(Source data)
------------
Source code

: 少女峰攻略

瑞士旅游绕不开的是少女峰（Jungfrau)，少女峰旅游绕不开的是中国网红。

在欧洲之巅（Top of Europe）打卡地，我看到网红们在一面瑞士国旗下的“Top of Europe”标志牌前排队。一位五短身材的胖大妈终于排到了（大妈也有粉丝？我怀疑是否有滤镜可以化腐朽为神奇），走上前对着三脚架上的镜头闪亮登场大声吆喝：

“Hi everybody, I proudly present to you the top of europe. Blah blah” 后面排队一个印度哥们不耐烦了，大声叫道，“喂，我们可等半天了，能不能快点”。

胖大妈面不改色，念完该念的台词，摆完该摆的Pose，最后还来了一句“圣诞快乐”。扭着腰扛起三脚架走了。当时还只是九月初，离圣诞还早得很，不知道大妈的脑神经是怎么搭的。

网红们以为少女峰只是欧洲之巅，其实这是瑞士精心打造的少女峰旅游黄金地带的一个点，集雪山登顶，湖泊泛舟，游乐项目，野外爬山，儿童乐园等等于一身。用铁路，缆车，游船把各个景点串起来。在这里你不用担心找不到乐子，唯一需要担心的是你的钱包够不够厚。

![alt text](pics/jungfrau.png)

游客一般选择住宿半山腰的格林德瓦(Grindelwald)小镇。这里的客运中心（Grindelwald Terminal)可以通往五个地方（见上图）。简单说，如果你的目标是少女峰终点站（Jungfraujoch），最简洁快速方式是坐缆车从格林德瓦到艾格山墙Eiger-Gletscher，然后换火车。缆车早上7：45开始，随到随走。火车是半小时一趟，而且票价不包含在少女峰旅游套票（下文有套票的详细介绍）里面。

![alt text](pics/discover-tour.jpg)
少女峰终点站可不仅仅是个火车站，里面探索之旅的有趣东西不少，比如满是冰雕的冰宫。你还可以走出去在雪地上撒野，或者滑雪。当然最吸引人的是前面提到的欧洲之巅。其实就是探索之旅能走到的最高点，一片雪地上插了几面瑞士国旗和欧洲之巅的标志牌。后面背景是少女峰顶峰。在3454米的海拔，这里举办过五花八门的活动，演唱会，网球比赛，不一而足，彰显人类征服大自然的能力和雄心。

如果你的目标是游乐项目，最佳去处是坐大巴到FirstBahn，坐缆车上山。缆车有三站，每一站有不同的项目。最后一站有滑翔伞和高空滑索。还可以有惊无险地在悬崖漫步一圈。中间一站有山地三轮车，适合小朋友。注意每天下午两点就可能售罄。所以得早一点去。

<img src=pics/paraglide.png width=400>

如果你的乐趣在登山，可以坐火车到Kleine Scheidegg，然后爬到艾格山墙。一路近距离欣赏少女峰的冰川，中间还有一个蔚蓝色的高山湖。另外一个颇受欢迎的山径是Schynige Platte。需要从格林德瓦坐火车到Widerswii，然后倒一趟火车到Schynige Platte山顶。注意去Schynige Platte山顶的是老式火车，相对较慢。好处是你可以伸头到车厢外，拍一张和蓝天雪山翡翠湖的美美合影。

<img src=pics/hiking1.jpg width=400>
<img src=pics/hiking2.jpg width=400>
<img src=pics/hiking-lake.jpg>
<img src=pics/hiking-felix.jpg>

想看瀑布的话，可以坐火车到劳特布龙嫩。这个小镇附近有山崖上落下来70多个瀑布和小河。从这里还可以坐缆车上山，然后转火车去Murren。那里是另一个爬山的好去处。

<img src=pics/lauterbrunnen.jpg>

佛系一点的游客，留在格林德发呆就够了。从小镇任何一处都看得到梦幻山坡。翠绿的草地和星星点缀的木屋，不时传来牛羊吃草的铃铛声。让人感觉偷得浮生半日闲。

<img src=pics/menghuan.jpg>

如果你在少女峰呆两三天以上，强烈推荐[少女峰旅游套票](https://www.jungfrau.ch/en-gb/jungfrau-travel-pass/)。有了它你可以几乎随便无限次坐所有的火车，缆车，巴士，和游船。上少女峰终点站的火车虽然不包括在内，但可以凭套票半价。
------------
The task → To complete the exercise, print all of the entries exactly.

Response for this exercise →
Source code

: 少女峰攻略

瑞士旅游绕不开的是少女峰（Jungfrau)，少女峰旅游绕不开的是中国网红。

在欧洲之巅（Top of Europe）打卡地，我看到网红们在一面瑞士国旗下的“Top of Europe”标志牌前排队。一位五短身材的胖大妈终于排到了（大妈也有粉丝？我怀疑是否有滤镜可以化腐朽为神奇），走上前对着三脚架上的镜头闪亮登场大声吆喝：

“Hi everybody, I proudly present to you the top of europe. Blah blah” 后面排队一个印度哥们不耐烦了，大声叫道，“喂，我们可等半天了，能不能快点”。

胖大妈面不改色，念完该念的台词，摆完该摆的Pose，最后还来了一句“圣诞快乐”。扭着腰扛起三脚架走了。当时还只是九月初，离圣诞还早得很，不知道大妈的脑神经是怎么搭的。

网红们以为少女峰只是欧洲之巅，其实这是瑞士精心打造的少女峰旅游黄金地带的一个点，集雪山登顶，湖泊泛舟，游乐项目，野外爬山，儿童乐园等等于一身。用铁路，缆车，游船把各个景点串起来。在这里你不用担心找不到乐子，唯一需要担心的是你的钱包够不够厚。

![alt text](pics/jungfrau.png)

游客一般选择住宿半山腰的格林德瓦(Grindelwald)小镇。这里的客运中心（Grindelwald Terminal)可以通往五个地方（见上图）。简单说，如果你的目标是少女峰终点站（Jungfraujoch），最简洁快速方式是坐缆车从格林德瓦到艾格山墙Eiger-Gletscher，然后换火车。缆车早上7：45开始，随到随走。火车是半小时一趟，而且票价不包含在少女峰旅游套票（下文有套票的详细介绍）里面。

![alt text](pics/discover-tour.jpg)
少女峰终点站可不仅仅是个火车站，里面探索之旅的有趣东西不少，比如满是冰雕的冰宫。你还可以走出去在雪地上撒野，或者滑雪。当然最吸引人的是前面提到的欧洲之巅。其实就是探索之旅能走到的最高点，一片雪地上插了几面瑞士国旗和欧洲之巅的标志牌。后面背景是少女峰顶峰。在3454米的海拔，这里举办过五花八门的活动，演唱会，网球比赛，不一而足，彰显人类征服大自然的能力和雄心。

如果你的目标是游乐项目，最佳去处是坐大巴到FirstBahn，坐缆车上山。缆车有三站，每一站有不同的项目。最后一站有滑翔伞和高空滑索。还可以有惊无险地在悬崖漫步一圈。中间一站有山地三轮车，适合小朋友。注意每天下午两点就可能售罄。所以得早一点去。

<img src=pics/paraglide.png width=400>

如果你的乐趣在登山，可以坐火车到Kleine Scheidegg，然后爬到艾格山墙。一路近距离欣赏少女峰的冰川，中间还有一个蔚蓝色的高山湖。另外一个颇受欢迎的山径是Schynige Platte。需要从格林德瓦坐火车到Widerswii，然后倒一趟火车到Schynige Platte山顶。注意去Schynige Platte山顶的是老式火车，相对较慢。好处是你可以伸头到车厢外，拍一张和蓝天雪山翡翠湖的美美合影。

<img src=pics/hiking1.jpg width=400>
<img src=pics/hiking2.jpg width=400>
<img src=pics/hiking-lake.jpg>
<img src=pics/hiking-felix.jpg>

想看瀑布的话，可以坐火车到劳特布龙嫩。这个小镇附近有山崖上落下来70多个瀑布和小河。从这里还可以坐缆车上山，然后转火车去Murren。那里是另一个爬山的好去处。

<img src=pics/lauterbrunnen.jpg>

佛系一点的游客，留在格林德发呆就够了。从小镇任何一处都看得到梦幻山坡。翠绿的草地和星星点缀的木屋，不时传来牛羊吃草的铃铛声。让人感觉偷得浮生半日闲。

<img src=pics/menghuan.jpg>

如果你在少女峰呆两三天以上，强烈推荐[少女峰旅游套票](https://www.jungfrau.ch/en-gb/jungfrau-travel-pass/)。有了它你可以几乎随便无限次坐所有的火车，缆车，巴士，和游船。上少女峰终点站的火车虽然不包括在内，但可以凭套票半价。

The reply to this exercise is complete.